Thursday, May 2, 2013

Downland: part seven

Striking out for home, the darkness enveloping him, Ridler re-crossed the deserted Lewes Road and immersed himself in the narrow lanes that would lead him back through the village of Ripe, past Deanland Wood and the old airfield, and to the caravan park and home. Second only to being on the Downs, these lanes felt like carefree liberty. The hedgerows, with the tips of hazel and blackthorn stretching overhead silhouetted against the star-studded sky, and the scent of hawthorn and dog rose filling the warm air, were a haven for Ridler, an enclosure of safe passage that would carry him home unmolested. He had rarely met a soul on these lanes and when he had, he was able to melt into thicket and darkness to keep himself concealed. The nearer he came to Ripe the more he felt at ease. He was tolerated in the village - some went out of their way to talk to him queuing in the post office or the village shop – but any voluntary encounters were borne of fascination rather than human decency. When he had first come here, they had sent a reporter and a photographer to the village shop. The picture of the cheery shopkeeper handing a packet of sugar across the counter to Ridler had been on the front page of the local newspaper. That was in stark contrast to the fearful, mute incomprehension he was met with from the grocer’s wife and daughter.

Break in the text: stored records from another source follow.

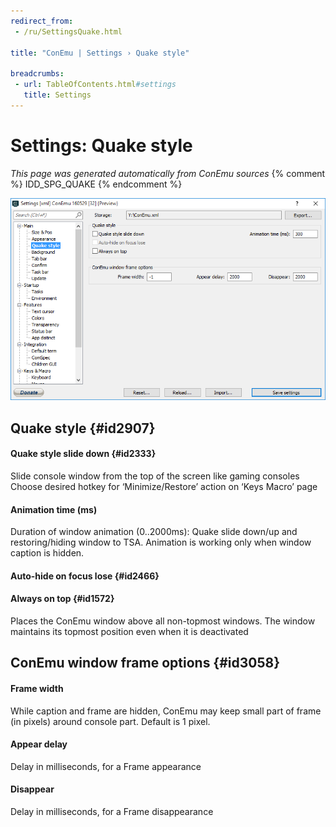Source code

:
 ```yaml
---
redirect_from:
 - /ru/SettingsQuake.html

title: "ConEmu | Settings › Quake style"

breadcrumbs:
 - url: TableOfContents.html#settings
   title: Settings
---
```


# Settings: Quake style

*This page was generated automatically from ConEmu sources*
{% comment %} IDD_SPG_QUAKE {% endcomment %}

![ConEmu Settings: Quake style](/img/Settings-Quake.png)



## Quake style  {#id2907}

#### Quake style slide down  {#id2333}
Slide console window from the top of the screen like gaming consoles Choose desired hotkey for ‘Minimize/Restore’ action on ‘Keys  Macro’ page

#### Animation time (ms)
Duration of window animation (0..2000ms): Quake slide down/up and restoring/hiding window to TSA. Animation is working only when window caption is hidden.

#### Auto-hide on focus lose  {#id2466}


#### Always on top  {#id1572}
Places the ConEmu window above all non-topmost windows. The window maintains its topmost position even when it is deactivated



## ConEmu window frame options  {#id3058}



#### Frame width
While caption and frame are hidden, ConEmu may keep small part of frame (in pixels) around console part. Default is 1 pixel.

#### Appear delay
Delay in milliseconds, for a Frame appearance

#### Disappear
Delay in milliseconds, for a Frame disappearance



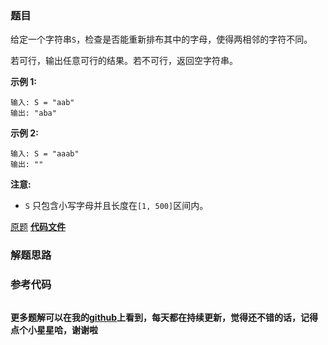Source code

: ### 题目
给定一个字符串`S`，检查是否能重新排布其中的字母，使得两相邻的字符不同。

若可行，输出任意可行的结果。若不可行，返回空字符串。

**示例  1:**

    
    
    输入: S = "aab"
    输出: "aba"
    

**示例 2:**

    
    
    输入: S = "aaab"
    输出: ""
    

**注意:**

  * `S` 只包含小写字母并且长度在`[1, 500]`区间内。

[原题](https://leetcode-cn.com/problems/reorganize-string/)    **[代码文件]()**


### 解题思路




### 参考代码

```go


```




**更多题解可以在我的[github](https://github.com/LZH139/leetcode_Go)上看到，每天都在持续更新，觉得还不错的话，记得点个小星星哈，谢谢啦**
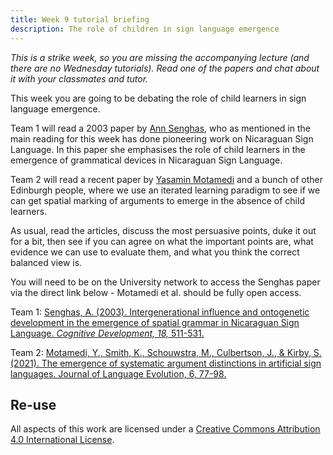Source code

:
 ```yaml
---
title: Week 9 tutorial briefing
description: The role of children in sign language emergence 
---
```


*This is a strike week, so you are missing the accompanying lecture (and there are no Wednesday tutorials). Read one of the papers and chat about it with your classmates and tutor.*

This week you are going to be debating the role of child learners in sign language emergence. 

Team 1 will read a 2003 paper by [Ann Senghas](https://barnard.edu/profiles/ann-senghas), who as mentioned in the main reading for this week has done pioneering work on Nicaraguan Sign Language. In this paper she emphasises the role of child learners in the emergence of grammatical devices in Nicaraguan Sign Language.

Team 2 will read a recent paper by [Yasamin Motamedi](https://ymotamedi.github.io) and a bunch of other Edinburgh people, where we use an iterated learning paradigm to see if we can get spatial marking of arguments to emerge in the absence of child learners.

As usual, read the articles, discuss the most persuasive points, duke it out for a bit, then see if you can agree on what the important points are, what evidence we can use to evaluate them, and what you think the correct balanced view is.

You will need to be on the University network to access the Senghas paper via the direct link below - Motamedi et al. should be fully open access.

Team 1: [Senghas, A. (2003). Intergenerational influence and ontogenetic development in the emergence of spatial grammar in Nicaraguan Sign Language. <i>Cognitive Development, 18,</i> 511-531.](https://doi.org/10.1016/j.cogdev.2003.09.006) 

Team 2: [Motamedi, Y., Smith, K., Schouwstra, M., Culbertson, J., & Kirby, S. (2021). The emergence of systematic argument distinctions in artificial sign languages. Journal of Language Evolution, 6, 77-98.](https://doi.org/10.1093/jole/lzab002)



## Re-use

All aspects of this work are licensed under a [Creative Commons Attribution 4.0 International License](http://creativecommons.org/licenses/by/4.0/).
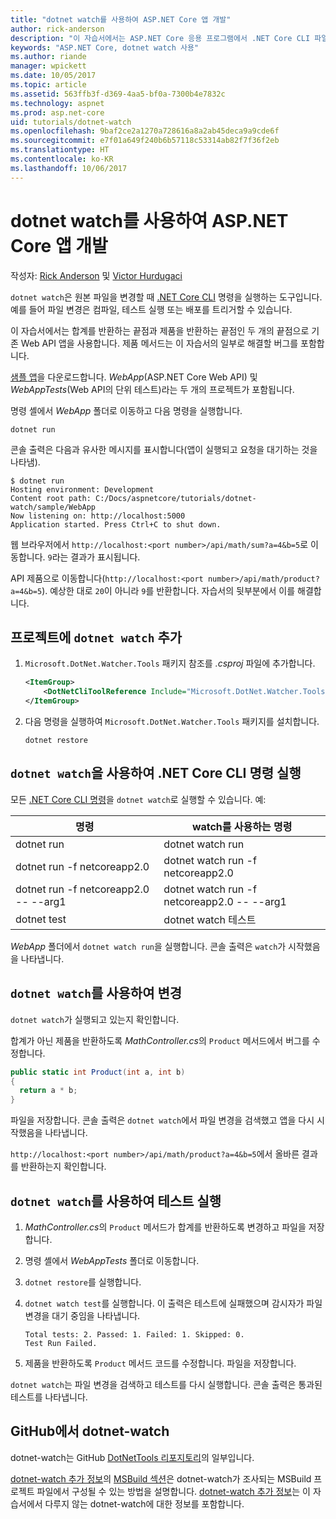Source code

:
 ```yaml
---
title: "dotnet watch를 사용하여 ASP.NET Core 앱 개발"
author: rick-anderson
description: "이 자습서에서는 ASP.NET Core 응용 프로그램에서 .NET Core CLI 파일 감시자(dotnet 감시자) 도구를 사용하는 방법을 보여줍니다."
keywords: "ASP.NET Core, dotnet watch 사용"
ms.author: riande
manager: wpickett
ms.date: 10/05/2017
ms.topic: article
ms.assetid: 563ffb3f-d369-4aa5-bf0a-7300b4e7832c
ms.technology: aspnet
ms.prod: asp.net-core
uid: tutorials/dotnet-watch
ms.openlocfilehash: 9baf2ce2a1270a728616a8a2ab45deca9a9cde6f
ms.sourcegitcommit: e7f01a649f240b6b57118c53314ab82f7f36f2eb
ms.translationtype: HT
ms.contentlocale: ko-KR
ms.lasthandoff: 10/06/2017
---
```

# <a name="developing-aspnet-core-apps-using-dotnet-watch"></a>dotnet watch를 사용하여 ASP.NET Core 앱 개발

작성자: [Rick Anderson](https://twitter.com/RickAndMSFT) 및 [Victor Hurdugaci](https://twitter.com/victorhurdugaci)

`dotnet watch`은 원본 파일을 변경할 때 [.NET Core CLI](/dotnet/core/tools) 명령을 실행하는 도구입니다. 예를 들어 파일 변경은 컴파일, 테스트 실행 또는 배포를 트리거할 수 있습니다.

이 자습서에서는 합계를 반환하는 끝점과 제품을 반환하는 끝점인 두 개의 끝점으로 기존 Web API 앱을 사용합니다. 제품 메서드는 이 자습서의 일부로 해결할 버그를 포함합니다.

[샘플 앱](https://github.com/aspnet/Docs/tree/master/aspnetcore/tutorials/dotnet-watch/sample)을 다운로드합니다. *WebApp*(ASP.NET Core Web API) 및 *WebAppTests*(Web API의 단위 테스트)라는 두 개의 프로젝트가 포함됩니다.

명령 셸에서 *WebApp* 폴더로 이동하고 다음 명령을 실행합니다.

```console
dotnet run
```

콘솔 출력은 다음과 유사한 메시지를 표시합니다(앱이 실행되고 요청을 대기하는 것을 나타냄).

```console
$ dotnet run
Hosting environment: Development
Content root path: C:/Docs/aspnetcore/tutorials/dotnet-watch/sample/WebApp
Now listening on: http://localhost:5000
Application started. Press Ctrl+C to shut down.
```

웹 브라우저에서 `http://localhost:<port number>/api/math/sum?a=4&b=5`로 이동합니다. `9`라는 결과가 표시됩니다.

API 제품으로 이동합니다(`http://localhost:<port number>/api/math/product?a=4&b=5`). 예상한 대로 `20`이 아니라 `9`를 반환합니다. 자습서의 뒷부분에서 이를 해결합니다.

## <a name="add-dotnet-watch-to-a-project"></a>프로젝트에 `dotnet watch` 추가

1. `Microsoft.DotNet.Watcher.Tools` 패키지 참조를 *.csproj* 파일에 추가합니다.

    ```xml
    <ItemGroup>
        <DotNetCliToolReference Include="Microsoft.DotNet.Watcher.Tools" Version="2.0.0" />
    </ItemGroup> 
    ```

1. 다음 명령을 실행하여 `Microsoft.DotNet.Watcher.Tools` 패키지를 설치합니다.
    
    ```console
    dotnet restore
    ```

## <a name="running-net-core-cli-commands-using-dotnet-watch"></a>`dotnet watch`을 사용하여 .NET Core CLI 명령 실행

모든 [.NET Core CLI 명령](/dotnet/core/tools#cli-commands)을 `dotnet watch`로 실행할 수 있습니다. 예:

| 명령 | watch를 사용하는 명령 |
| ---- | ----- |
| dotnet run | dotnet watch run |
| dotnet run -f netcoreapp2.0 | dotnet watch run -f netcoreapp2.0 |
| dotnet run -f netcoreapp2.0 -- --arg1 | dotnet watch run -f netcoreapp2.0 -- --arg1 |
| dotnet test | dotnet watch 테스트 |

*WebApp* 폴더에서 `dotnet watch run`을 실행합니다. 콘솔 출력은 `watch`가 시작했음을 나타냅니다.

## <a name="making-changes-with-dotnet-watch"></a>`dotnet watch`를 사용하여 변경

`dotnet watch`가 실행되고 있는지 확인합니다.

합계가 아닌 제품을 반환하도록 *MathController.cs*의 `Product` 메서드에서 버그를 수정합니다.

```csharp
public static int Product(int a, int b)
{
  return a * b;
} 
```

파일을 저장합니다. 콘솔 출력은 `dotnet watch`에서 파일 변경을 검색했고 앱을 다시 시작했음을 나타냅니다.

`http://localhost:<port number>/api/math/product?a=4&b=5`에서 올바른 결과를 반환하는지 확인합니다.

## <a name="running-tests-using-dotnet-watch"></a>`dotnet watch`를 사용하여 테스트 실행

1. *MathController.cs*의 `Product` 메서드가 합계를 반환하도록 변경하고 파일을 저장합니다.
1. 명령 셸에서 *WebAppTests* 폴더로 이동합니다.
1. `dotnet restore`를 실행합니다.
1. `dotnet watch test`를 실행합니다. 이 출력은 테스트에 실패했으며 감시자가 파일 변경을 대기 중임을 나타냅니다.

     ```console
     Total tests: 2. Passed: 1. Failed: 1. Skipped: 0.
     Test Run Failed.
     ```

1. 제품을 반환하도록 `Product` 메서드 코드를 수정합니다. 파일을 저장합니다.

`dotnet watch`는 파일 변경을 검색하고 테스트를 다시 실행합니다. 콘솔 출력은 통과된 테스트를 나타냅니다.

## <a name="dotnet-watch-in-github"></a>GitHub에서 dotnet-watch

dotnet-watch는 GitHub [DotNetTools 리포지토리](https://github.com/aspnet/DotNetTools/tree/dev/src/Microsoft.DotNet.Watcher.Tools)의 일부입니다.

[dotnet-watch 추가 정보](https://github.com/aspnet/DotNetTools/blob/dev/src/Microsoft.DotNet.Watcher.Tools/README.md)의 [MSBuild 섹션](https://github.com/aspnet/DotNetTools/blob/dev/src/Microsoft.DotNet.Watcher.Tools/README.md#msbuild)은 dotnet-watch가 조사되는 MSBuild 프로젝트 파일에서 구성될 수 있는 방법을 설명합니다. [dotnet-watch 추가 정보](https://github.com/aspnet/DotNetTools/blob/dev/src/Microsoft.DotNet.Watcher.Tools/README.md)는 이 자습서에서 다루지 않는 dotnet-watch에 대한 정보를 포함합니다.
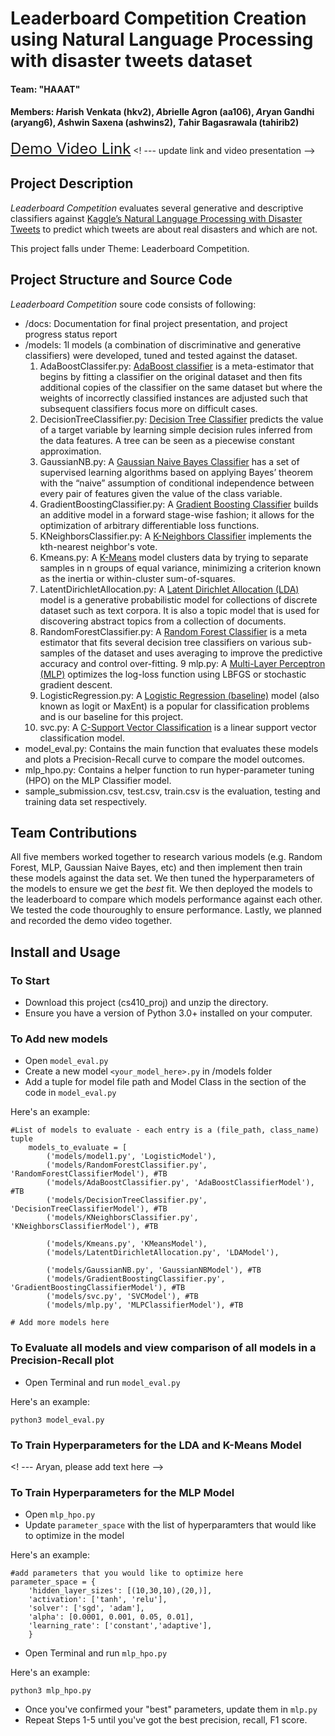 # Leaderboard Competition Creation using Natural Language Processing with disaster tweets dataset

#### Team: "HAAAT"
#### Members: *H*arish Venkata (hkv2), *A*brielle Agron (aa106), *A*ryan Gandhi (aryang6), *A*shwin Saxena (ashwins2), *T*ahir Bagasrawala (tahirib2)

<font size=5>[Demo Video Link](https://youtu.be/8bDu_KHNICA)</font>  <! --- update link and video presentation -->

## Project Description
*Leaderboard Competition* evaluates several generative and descriptive classifiers against [Kaggle’s Natural Language Processing with Disaster Tweets](https://www.kaggle.com/competitions/nlp-getting-started/data) to predict which tweets are about real disasters and which are not.

This project falls under Theme: Leaderboard Competition.


## Project Structure and Source Code
*Leaderboard Competition* soure code consists of following:
- /docs: Documentation for final project presentation, and project progress status report
- /models: 1l models (a combination of discriminative and generative classifiers) were developed, tuned and tested against the dataset.
  1. AdaBoostClassifer.py: [AdaBoost classifier](https://scikit-learn.org/stable/modules/generated/sklearn.ensemble.AdaBoostClassifier.html) is a meta-estimator that begins by fitting a classifier on the original dataset and then fits additional copies of the classifier on the same dataset but where the weights of incorrectly classified instances are adjusted such that subsequent classifiers focus more on difficult cases. 
  2. DecisionTreeClassifier.py: [Decision Tree Classifier](https://scikit-learn.org/stable/modules/generated/sklearn.tree.DecisionTreeClassifier.html) predicts the value of a target variable by learning simple decision rules inferred from the data features. A tree can be seen as a piecewise constant approximation.
  3. GaussianNB.py: A [Gaussian Naive Bayes Classifier](https://scikit-learn.org/stable/modules/generated/sklearn.naive_bayes.GaussianNB.html) has a set of supervised learning algorithms based on applying Bayes’ theorem with the “naive” assumption of conditional independence between every pair of features given the value of the class variable.
  4. GradientBoostingClassifier.py: A [Gradient Boosting Classifier](https://scikit-learn.org/stable/modules/generated/sklearn.ensemble.GradientBoostingClassifier.html) builds an additive model in a forward stage-wise fashion; it allows for the optimization of arbitrary differentiable loss functions.
  5. KNeighborsClassifier.py: A [K-Neighbors Classifier](https://scikit-learn.org/stable/modules/generated/sklearn.neighbors.KNeighborsClassifier.html) implements the kth-nearest neighbor's vote.
  6. Kmeans.py: A [K-Means](https://scikit-learn.org/stable/modules/generated/sklearn.cluster.KMeans.html) model clusters data by trying to separate samples in n groups of equal variance, minimizing a criterion known as the inertia or within-cluster sum-of-squares.
  7. LatentDirichletAllocation.py: A [Latent Dirichlet Allocation (LDA)](https://scikit-learn.org/stable/modules/generated/sklearn.decomposition.LatentDirichletAllocation.html) model is a generative probabilistic model for collections of discrete dataset such as text corpora. It is also a topic model that is used for discovering abstract topics from a collection of documents.
  8. RandomForestClassifier.py: A [Random Forest Classifier](https://scikit-learn.org/stable/modules/generated/sklearn.ensemble.RandomForestClassifier.html) is a meta estimator that fits several decision tree classifiers on various sub-samples of the dataset and uses averaging to improve the predictive accuracy and control over-fitting.
  9 mlp.py: A [Multi-Layer Perceptron (MLP)](https://scikit-learn.org/stable/modules/generated/sklearn.neural_network.MLPClassifier.html) optimizes the log-loss function using LBFGS or stochastic gradient descent.
  10. LogisticRegression.py: A [Logistic Regression (baseline)](https://scikit-learn.org/stable/modules/generated/sklearn.linear_model.LogisticRegression.html) model (also known as logit or MaxEnt) is a popular for classification problems and is our baseline for this project.
  11. svc.py: A [C-Support Vector Classification](https://scikit-learn.org/stable/modules/generated/sklearn.svm.SVC.html) is a linear support vector classification model.
- model_eval.py: Contains the main function that evaluates these models and plots a Precision-Recall curve to compare the model outcomes.
- mlp_hpo.py: Contains a helper function to run hyper-parameter tuning (HPO) on the MLP Classifier model.
- sample_submission.csv, test.csv, train.csv is the evaluation, testing and training data set respectively. 


## Team Contributions
All five members worked together to research various models (e.g. Random Forest, MLP, Gaussian Naive Bayes, etc) and then implement then train these models against the data set. We then tuned the hyperparameters of the models to ensure we get the *best* fit. We then deployed the models to the leaderboard to compare which models performance against each other. We tested the code thouroughly to ensure performance.
Lastly, we planned and recorded the demo video together.

## Install and Usage
### To Start
- Download this project (cs410_proj) and unzip the directory.
- Ensure you have a version of Python 3.0+ installed on your computer.


### To Add new models
- Open `model_eval.py`
- Create a new model `<your_model_here>.py` in /models folder
- Add a tuple for model file path and Model Class in the section of the code in `model_eval.py`

Here's an example:

```
#List of models to evaluate - each entry is a (file_path, class_name) tuple
    models_to_evaluate = [
        ('models/model1.py', 'LogisticModel'),
        ('models/RandomForestClassifier.py', 'RandomForestClassifierModel'), #TB
        ('models/AdaBoostClassifier.py', 'AdaBoostClassifierModel'), #TB
        ('models/DecisionTreeClassifier.py', 'DecisionTreeClassifierModel'), #TB
        ('models/KNeighborsClassifier.py', 'KNeighborsClassifierModel'), #TB

        ('models/Kmeans.py', 'KMeansModel'),
        ('models/LatentDirichletAllocation.py', 'LDAModel'),

        ('models/GaussianNB.py', 'GaussianNBModel'), #TB
        ('models/GradientBoostingClassifier.py', 'GradientBoostingClassifierModel'), #TB
        ('models/svc.py', 'SVCModel'), #TB
        ('models/mlp.py', 'MLPClassifierModel'), #TB

# Add more models here
```

### To Evaluate all models and view comparison of all models in a Precision-Recall plot
- Open Terminal and run `model_eval.py`
   
Here's an example:

```
python3 model_eval.py
```


### To Train Hyperparameters for the LDA and K-Means Model
<! --- Aryan, please add text here -->



### To Train Hyperparameters for the MLP Model
- Open `mlp_hpo.py`
- Update `parameter_space` with the list of hyperparamters that would like to optimize in the model 

Here's an example:

```
#add parameters that you would like to optimize here
parameter_space = {
    'hidden_layer_sizes': [(10,30,10),(20,)],
    'activation': ['tanh', 'relu'],
    'solver': ['sgd', 'adam'],
    'alpha': [0.0001, 0.001, 0.05, 0.01],
    'learning_rate': ['constant','adaptive'],
    }
```
- Open Terminal and run `mlp_hpo.py`

Here's an example:

```
python3 mlp_hpo.py
``` 
- Once you've confirmed your "best" parameters, update them in `mlp.py`
- Repeat Steps 1-5 until you've got the best precision, recall, F1 score.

As he came into the village, he could see the lights from the Lamb and, through the windows, the drinkers finishing their last drinks of the night. He had timed his return well; half an hour later and staggering, swaggering farm labourers would be exchanging their final boasts and threats to each other in the street – always a danger. Two years before, returning from the Downs at this time, he had seen the Writer and his wife arguing drunkenly, violently outside the pub, the landlord standing imperiously on the step, the drinkers crowded at the windows. Judged and outnumbered, the Writer had started to run straight at Ridler, it had seemed, standing in the hidden shade of a yew; but he had passed by, only feet away, spitting curses and insults against his wife and the publican, and had staggered off toward Deanland Wood. Ridler recalled seeing the Writer there too, in that time before, creeping about the wood one afternoon with binoculars in one hand and a small book in the other. Ridler had guessed he was bird spotting but the unsteadiness of his demeanour and the noise he made with every twig-snapping step meant that any bird would have flown. The Writer had not even spotted Ridler close at hand among the trees; his powers of observation were surely dulled. He had seemed like a man numbed, in a trance. It was only later that Ridler heard of the nature of the Writer’s treatment and the reason for his stay in Ripe; but still none of this was able to explain the events of a year ago, up there, on the Downs. Ridler, looking back over the village, could just pick out the line of those hills in relief against the midnight blue starlit sky, high above the flat parochial fields the lane now led him through.